The study, which was published in Jama Network compared data from the United States Veterans Health Administration database on the date of death and underlying cause of death with the levels of PM2.5 where they lived.

They adjusted the study for age, race, sex, smoking status, diet, exercise and alcohol consumption.

The researchers investigated the specific causes of death due to disease for which strong evidence exists for an association between PM2.5 exposure and the disease state.

According to the findings, excess exposure to PM2.5 was associated with 56,000 deaths due to heart disease, 40,000 strokes and 20,000 dementia-related deaths.

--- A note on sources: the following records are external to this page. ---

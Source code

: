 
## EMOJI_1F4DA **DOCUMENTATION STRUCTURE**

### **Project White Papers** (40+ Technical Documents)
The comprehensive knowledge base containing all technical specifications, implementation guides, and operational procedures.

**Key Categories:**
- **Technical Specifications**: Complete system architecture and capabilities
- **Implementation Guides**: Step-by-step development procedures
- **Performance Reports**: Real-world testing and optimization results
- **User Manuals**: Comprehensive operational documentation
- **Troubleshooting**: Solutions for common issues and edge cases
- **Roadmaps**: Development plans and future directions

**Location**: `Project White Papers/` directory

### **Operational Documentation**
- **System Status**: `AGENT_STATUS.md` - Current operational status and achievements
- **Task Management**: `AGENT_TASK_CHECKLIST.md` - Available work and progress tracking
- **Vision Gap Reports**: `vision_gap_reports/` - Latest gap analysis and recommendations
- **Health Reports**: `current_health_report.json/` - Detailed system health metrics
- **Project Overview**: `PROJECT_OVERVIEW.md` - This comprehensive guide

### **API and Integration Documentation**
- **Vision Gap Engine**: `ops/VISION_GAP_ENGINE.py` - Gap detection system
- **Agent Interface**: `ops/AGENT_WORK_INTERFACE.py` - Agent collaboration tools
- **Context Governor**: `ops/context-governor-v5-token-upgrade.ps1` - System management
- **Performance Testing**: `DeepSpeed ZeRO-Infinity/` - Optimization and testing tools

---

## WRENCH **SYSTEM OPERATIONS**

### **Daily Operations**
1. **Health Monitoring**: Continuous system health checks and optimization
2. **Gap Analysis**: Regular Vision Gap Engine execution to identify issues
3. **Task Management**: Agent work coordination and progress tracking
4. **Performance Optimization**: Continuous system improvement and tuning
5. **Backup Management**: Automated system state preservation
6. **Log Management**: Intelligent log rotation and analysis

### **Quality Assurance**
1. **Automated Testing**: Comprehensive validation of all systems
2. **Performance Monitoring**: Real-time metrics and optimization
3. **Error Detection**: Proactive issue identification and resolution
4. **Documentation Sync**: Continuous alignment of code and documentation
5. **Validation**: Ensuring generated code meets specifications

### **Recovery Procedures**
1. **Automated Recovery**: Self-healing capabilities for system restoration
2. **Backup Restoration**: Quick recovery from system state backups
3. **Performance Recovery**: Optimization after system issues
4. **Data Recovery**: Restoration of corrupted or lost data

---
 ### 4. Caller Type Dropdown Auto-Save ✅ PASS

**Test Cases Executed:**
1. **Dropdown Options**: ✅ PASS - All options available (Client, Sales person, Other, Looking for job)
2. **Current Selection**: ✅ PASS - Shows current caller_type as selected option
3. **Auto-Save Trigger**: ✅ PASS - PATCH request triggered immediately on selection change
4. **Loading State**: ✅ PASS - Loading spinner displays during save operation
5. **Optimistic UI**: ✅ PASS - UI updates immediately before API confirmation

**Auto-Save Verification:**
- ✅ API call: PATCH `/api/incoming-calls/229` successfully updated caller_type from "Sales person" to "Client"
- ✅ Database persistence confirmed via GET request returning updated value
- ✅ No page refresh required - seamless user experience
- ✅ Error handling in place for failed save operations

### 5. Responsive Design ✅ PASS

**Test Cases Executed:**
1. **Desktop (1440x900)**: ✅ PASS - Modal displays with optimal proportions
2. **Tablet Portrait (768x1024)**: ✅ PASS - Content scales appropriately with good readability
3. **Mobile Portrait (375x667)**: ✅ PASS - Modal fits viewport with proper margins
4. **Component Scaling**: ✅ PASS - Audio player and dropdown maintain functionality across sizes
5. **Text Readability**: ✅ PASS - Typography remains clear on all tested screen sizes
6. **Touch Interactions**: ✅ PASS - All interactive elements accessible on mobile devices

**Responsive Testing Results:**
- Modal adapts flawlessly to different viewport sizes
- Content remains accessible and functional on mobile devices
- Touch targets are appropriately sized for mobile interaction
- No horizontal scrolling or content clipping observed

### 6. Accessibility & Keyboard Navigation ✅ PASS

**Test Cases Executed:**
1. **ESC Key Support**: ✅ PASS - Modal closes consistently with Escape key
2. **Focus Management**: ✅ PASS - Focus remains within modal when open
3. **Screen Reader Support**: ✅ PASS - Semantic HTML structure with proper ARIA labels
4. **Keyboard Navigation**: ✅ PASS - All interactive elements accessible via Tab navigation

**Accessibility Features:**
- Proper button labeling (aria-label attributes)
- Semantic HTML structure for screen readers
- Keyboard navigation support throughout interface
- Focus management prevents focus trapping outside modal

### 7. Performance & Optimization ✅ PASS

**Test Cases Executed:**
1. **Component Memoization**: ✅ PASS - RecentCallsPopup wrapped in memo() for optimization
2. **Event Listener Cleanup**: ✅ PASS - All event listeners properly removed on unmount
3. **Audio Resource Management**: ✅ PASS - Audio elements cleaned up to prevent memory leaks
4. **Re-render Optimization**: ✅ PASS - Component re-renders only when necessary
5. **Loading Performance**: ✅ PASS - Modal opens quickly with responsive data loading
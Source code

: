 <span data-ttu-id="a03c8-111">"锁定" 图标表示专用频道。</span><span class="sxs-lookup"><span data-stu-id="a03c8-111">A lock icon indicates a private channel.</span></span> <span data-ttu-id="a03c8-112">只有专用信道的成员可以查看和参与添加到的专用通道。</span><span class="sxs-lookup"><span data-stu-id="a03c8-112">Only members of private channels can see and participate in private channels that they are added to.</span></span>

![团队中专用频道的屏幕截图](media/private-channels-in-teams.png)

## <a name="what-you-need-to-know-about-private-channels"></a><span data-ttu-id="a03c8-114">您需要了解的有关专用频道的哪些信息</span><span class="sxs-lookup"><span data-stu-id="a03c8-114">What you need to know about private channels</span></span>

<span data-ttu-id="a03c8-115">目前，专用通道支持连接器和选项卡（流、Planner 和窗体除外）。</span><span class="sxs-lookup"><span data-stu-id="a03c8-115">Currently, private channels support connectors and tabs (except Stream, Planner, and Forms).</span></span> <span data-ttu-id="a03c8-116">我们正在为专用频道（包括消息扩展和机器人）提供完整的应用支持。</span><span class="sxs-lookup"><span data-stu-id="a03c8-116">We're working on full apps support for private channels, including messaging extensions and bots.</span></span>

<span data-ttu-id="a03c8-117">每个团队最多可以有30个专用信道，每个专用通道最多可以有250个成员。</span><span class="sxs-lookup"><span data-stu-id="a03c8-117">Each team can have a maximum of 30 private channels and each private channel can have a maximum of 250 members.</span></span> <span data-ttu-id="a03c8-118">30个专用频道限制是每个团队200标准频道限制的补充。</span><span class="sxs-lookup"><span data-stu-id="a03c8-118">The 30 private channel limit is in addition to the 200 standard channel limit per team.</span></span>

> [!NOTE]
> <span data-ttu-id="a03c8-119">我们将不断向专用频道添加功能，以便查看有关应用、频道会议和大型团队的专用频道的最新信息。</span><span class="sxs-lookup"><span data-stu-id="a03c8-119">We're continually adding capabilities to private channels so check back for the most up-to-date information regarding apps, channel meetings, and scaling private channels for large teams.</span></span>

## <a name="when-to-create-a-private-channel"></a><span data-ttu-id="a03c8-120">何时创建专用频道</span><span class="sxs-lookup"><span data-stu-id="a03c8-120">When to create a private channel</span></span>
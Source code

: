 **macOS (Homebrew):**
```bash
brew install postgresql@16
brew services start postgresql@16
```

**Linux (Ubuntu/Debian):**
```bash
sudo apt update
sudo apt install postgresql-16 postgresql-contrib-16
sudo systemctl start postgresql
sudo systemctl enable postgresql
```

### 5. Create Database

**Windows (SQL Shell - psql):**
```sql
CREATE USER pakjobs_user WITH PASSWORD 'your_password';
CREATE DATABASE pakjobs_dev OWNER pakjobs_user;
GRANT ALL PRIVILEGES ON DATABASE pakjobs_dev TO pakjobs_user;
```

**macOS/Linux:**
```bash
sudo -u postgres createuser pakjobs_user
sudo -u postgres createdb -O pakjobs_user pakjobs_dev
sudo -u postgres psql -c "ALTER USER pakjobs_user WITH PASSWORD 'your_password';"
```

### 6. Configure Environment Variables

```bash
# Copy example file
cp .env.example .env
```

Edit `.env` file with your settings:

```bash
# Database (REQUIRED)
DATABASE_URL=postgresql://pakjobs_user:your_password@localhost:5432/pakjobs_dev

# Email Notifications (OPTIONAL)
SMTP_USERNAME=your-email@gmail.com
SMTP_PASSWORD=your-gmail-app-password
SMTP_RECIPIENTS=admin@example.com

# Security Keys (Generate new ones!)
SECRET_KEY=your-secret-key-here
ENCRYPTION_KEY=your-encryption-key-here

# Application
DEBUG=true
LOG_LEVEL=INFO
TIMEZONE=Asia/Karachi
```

They also found that PM2.5 associated deaths were more prevalent in non-Hispanic Black and African Americans and those living in areas with high socioeconomic deprivation. 

Worryingly, nearly all of the deaths attributable to air pollution in the U.S are associated with ambient air pollution concentrations that are below the current EPA standards. 

The researchers suggest that more stringent PM2.5 air quality standards are needed to further reduce the national death toll associated with air pollution. 

In related news, even when PM2.5 levels are below the World Health Organisation (WHO) guideline, researchers found that hospital admissions for diseases related to air pollution remain high.

These admissions corresponded to an added £24m in care costs for diseases that were not previously associated with PM2.5, including sepsis, kidney failure, urinary tract, and skin infections. 

According to the researchers, these newly associated diseases represent around a third of the total PM2.5 associated effects, suggesting that current figures for PM2.5 associated illnesses might be underestimated.